• **Your instructions**
Output the lines below from the one containing "Find a p-value." through the end of the listing, inclusive, exactly as they appear, and nothing further.
● ● ● ● ●
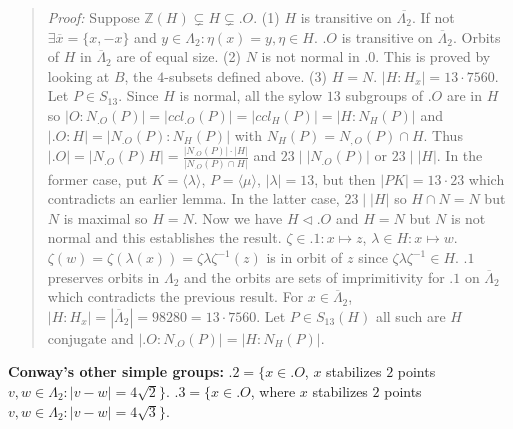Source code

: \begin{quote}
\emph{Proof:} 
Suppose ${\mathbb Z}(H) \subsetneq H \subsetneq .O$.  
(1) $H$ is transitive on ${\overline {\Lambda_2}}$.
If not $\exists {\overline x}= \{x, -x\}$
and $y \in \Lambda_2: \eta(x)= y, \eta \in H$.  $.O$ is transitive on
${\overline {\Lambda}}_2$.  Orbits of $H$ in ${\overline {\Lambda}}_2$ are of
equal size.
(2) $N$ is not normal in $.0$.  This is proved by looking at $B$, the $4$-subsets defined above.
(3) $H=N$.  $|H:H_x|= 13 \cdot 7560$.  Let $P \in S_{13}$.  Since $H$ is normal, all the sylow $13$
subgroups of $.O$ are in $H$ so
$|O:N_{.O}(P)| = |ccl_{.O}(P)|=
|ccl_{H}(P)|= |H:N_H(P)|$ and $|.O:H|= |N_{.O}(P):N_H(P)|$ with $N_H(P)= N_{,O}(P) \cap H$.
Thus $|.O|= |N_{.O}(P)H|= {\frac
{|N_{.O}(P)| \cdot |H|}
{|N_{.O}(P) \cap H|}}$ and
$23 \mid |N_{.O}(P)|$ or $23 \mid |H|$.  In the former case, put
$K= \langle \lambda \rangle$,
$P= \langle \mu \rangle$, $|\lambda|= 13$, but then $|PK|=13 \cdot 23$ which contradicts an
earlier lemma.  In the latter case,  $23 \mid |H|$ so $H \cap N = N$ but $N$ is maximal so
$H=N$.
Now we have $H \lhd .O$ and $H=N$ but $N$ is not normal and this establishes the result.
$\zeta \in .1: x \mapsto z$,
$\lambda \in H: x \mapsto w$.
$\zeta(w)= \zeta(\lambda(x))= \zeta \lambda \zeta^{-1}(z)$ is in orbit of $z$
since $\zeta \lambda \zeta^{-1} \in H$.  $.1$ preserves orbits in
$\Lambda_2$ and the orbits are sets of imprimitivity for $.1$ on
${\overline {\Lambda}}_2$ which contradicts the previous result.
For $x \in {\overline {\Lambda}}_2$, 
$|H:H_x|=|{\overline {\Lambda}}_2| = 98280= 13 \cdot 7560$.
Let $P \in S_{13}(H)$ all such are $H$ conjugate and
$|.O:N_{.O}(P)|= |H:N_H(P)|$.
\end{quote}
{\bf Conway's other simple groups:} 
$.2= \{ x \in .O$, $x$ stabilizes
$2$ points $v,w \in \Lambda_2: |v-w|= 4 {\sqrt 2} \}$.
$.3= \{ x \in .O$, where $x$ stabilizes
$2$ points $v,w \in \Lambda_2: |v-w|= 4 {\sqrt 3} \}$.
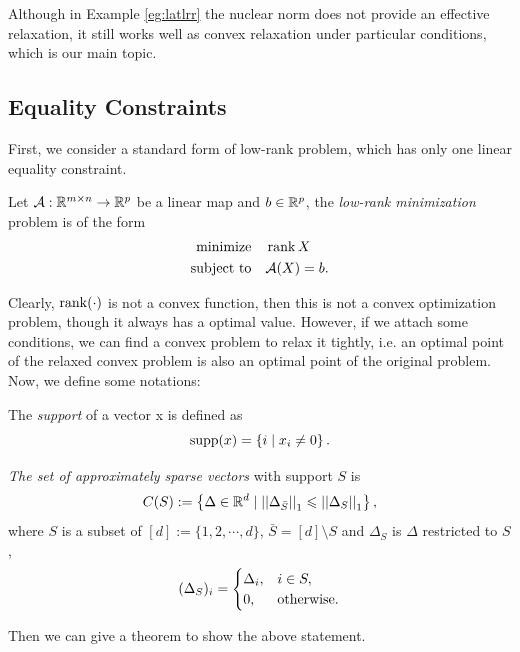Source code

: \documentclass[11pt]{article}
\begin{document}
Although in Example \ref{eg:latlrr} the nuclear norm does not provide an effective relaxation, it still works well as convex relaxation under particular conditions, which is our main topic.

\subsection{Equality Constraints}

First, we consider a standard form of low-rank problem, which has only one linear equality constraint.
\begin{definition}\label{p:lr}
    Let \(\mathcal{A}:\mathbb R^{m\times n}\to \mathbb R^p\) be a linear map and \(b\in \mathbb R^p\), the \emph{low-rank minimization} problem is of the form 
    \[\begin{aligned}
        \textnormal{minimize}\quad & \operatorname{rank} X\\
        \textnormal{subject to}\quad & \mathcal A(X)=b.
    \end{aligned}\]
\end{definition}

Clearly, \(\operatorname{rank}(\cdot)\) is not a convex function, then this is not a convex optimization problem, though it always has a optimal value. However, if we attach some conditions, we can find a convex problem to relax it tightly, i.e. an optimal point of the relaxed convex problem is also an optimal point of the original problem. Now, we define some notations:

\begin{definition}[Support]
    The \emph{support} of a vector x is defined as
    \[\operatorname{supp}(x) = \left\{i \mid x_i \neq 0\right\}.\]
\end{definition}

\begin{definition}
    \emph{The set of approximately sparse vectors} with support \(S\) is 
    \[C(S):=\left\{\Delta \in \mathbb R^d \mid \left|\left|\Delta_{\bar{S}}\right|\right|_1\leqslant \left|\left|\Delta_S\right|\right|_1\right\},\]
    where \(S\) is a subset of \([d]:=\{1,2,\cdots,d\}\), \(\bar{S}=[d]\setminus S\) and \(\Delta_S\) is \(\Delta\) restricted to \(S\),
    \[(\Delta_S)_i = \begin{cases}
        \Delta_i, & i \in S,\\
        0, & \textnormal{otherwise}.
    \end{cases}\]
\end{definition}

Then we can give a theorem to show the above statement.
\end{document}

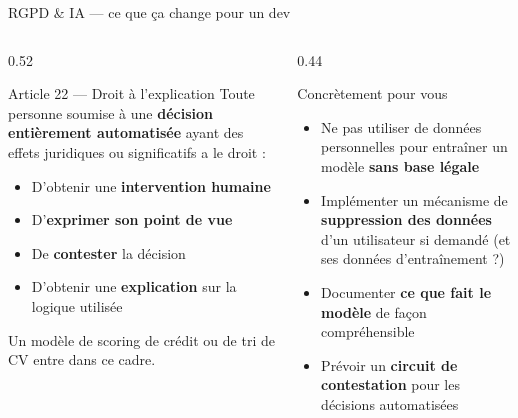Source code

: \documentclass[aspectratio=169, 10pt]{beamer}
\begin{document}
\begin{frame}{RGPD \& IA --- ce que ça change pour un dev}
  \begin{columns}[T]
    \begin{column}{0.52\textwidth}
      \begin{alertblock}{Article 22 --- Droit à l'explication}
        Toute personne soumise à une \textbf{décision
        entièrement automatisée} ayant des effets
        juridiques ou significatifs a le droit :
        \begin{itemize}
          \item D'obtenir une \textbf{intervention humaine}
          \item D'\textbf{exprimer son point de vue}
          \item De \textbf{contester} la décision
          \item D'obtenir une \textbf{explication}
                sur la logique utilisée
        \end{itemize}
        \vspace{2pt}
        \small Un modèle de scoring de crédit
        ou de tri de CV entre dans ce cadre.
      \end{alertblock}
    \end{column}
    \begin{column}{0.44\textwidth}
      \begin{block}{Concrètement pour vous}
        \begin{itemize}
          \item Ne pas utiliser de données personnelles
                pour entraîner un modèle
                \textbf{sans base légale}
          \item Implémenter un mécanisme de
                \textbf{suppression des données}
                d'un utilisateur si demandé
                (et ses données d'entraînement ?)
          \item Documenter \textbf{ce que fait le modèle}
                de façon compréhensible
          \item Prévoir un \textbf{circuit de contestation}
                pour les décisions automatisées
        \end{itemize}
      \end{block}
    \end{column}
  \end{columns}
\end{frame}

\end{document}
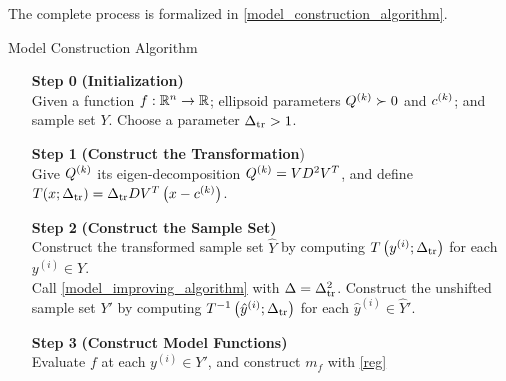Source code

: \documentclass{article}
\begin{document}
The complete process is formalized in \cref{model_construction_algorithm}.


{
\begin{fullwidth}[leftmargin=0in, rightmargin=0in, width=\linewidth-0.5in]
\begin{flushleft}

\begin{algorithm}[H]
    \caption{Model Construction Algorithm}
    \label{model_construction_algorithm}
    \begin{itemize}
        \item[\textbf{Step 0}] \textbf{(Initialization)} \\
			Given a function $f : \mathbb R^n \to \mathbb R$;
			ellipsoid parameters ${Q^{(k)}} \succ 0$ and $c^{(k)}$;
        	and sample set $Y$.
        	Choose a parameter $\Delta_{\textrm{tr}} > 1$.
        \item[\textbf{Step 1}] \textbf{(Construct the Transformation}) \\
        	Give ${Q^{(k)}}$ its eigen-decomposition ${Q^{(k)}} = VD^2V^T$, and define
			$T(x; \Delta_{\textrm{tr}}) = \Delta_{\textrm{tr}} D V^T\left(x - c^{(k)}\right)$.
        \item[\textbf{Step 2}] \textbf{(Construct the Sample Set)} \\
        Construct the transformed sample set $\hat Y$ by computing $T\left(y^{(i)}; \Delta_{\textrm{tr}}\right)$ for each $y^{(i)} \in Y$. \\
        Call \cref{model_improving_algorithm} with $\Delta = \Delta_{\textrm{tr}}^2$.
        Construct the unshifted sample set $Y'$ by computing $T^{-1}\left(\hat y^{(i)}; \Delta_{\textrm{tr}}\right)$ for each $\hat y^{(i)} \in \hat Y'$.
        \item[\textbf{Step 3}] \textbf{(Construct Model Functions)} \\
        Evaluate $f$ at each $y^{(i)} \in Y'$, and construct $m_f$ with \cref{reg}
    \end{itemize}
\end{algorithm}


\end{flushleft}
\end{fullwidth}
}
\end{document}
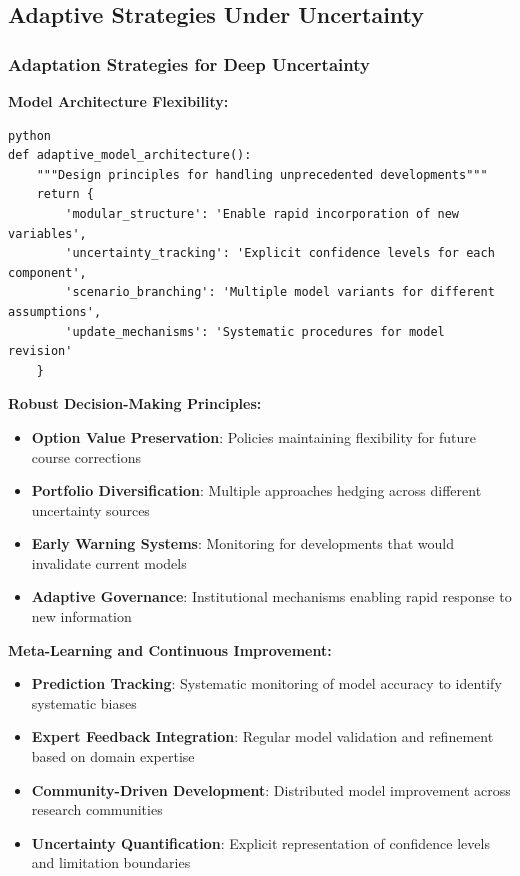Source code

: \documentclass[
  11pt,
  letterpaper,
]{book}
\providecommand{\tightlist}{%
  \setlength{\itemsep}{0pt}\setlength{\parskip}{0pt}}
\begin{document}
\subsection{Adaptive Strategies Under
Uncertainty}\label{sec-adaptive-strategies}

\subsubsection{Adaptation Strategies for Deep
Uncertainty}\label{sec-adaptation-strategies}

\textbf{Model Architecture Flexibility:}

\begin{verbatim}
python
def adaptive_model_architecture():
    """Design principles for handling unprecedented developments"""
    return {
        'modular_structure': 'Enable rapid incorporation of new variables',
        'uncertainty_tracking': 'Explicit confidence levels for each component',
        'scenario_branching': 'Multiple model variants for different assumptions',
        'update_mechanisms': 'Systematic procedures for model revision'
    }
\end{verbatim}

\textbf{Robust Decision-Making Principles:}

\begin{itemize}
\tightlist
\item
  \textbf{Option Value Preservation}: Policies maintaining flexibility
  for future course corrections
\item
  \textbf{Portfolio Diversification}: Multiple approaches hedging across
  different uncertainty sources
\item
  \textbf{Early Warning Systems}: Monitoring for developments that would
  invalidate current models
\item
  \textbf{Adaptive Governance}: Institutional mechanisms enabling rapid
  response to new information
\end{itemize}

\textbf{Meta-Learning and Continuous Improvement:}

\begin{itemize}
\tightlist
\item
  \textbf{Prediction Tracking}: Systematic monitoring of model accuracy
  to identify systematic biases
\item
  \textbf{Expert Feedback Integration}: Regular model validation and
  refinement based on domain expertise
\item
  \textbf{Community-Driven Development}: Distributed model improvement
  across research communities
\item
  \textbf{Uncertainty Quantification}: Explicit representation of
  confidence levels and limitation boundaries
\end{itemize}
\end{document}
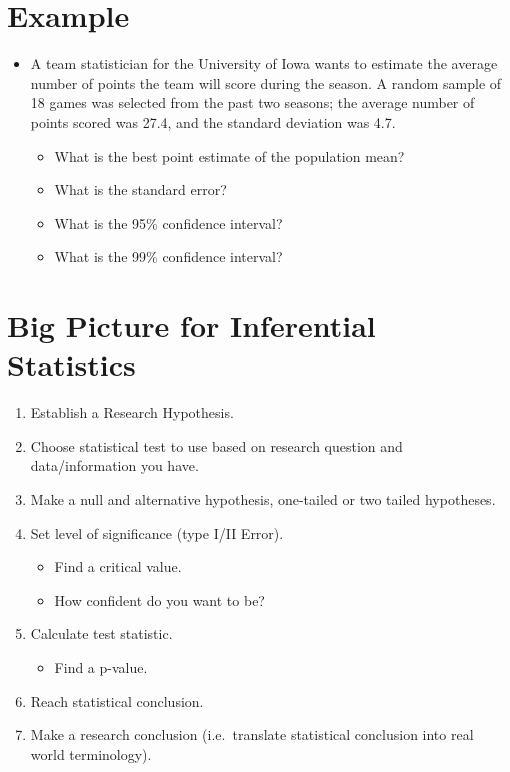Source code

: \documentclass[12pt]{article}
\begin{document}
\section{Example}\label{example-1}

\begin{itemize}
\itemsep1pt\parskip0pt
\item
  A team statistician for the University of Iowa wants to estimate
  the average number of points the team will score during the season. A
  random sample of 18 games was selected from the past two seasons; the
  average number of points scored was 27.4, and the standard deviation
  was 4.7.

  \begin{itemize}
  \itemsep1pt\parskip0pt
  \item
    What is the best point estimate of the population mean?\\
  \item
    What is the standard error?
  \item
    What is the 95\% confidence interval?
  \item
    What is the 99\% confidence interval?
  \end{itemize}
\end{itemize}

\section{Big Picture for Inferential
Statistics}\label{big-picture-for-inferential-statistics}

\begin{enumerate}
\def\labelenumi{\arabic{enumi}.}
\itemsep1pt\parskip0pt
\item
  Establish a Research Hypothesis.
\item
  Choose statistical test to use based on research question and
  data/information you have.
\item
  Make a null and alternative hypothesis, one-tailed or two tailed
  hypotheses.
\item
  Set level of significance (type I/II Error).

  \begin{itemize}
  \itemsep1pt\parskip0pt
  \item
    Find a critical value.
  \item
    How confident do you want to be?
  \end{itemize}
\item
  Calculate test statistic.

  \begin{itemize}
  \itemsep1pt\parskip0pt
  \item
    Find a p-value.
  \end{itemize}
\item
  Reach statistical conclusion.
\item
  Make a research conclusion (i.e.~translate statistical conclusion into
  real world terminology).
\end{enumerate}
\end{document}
● ● ● ● ●
• **Answer section**
    Find a p-value.
  \end{itemize}
\item
  Reach statistical conclusion.
\item
  Make a research conclusion (i.e.~translate statistical conclusion into
  real world terminology).
\end{enumerate}
\end{document}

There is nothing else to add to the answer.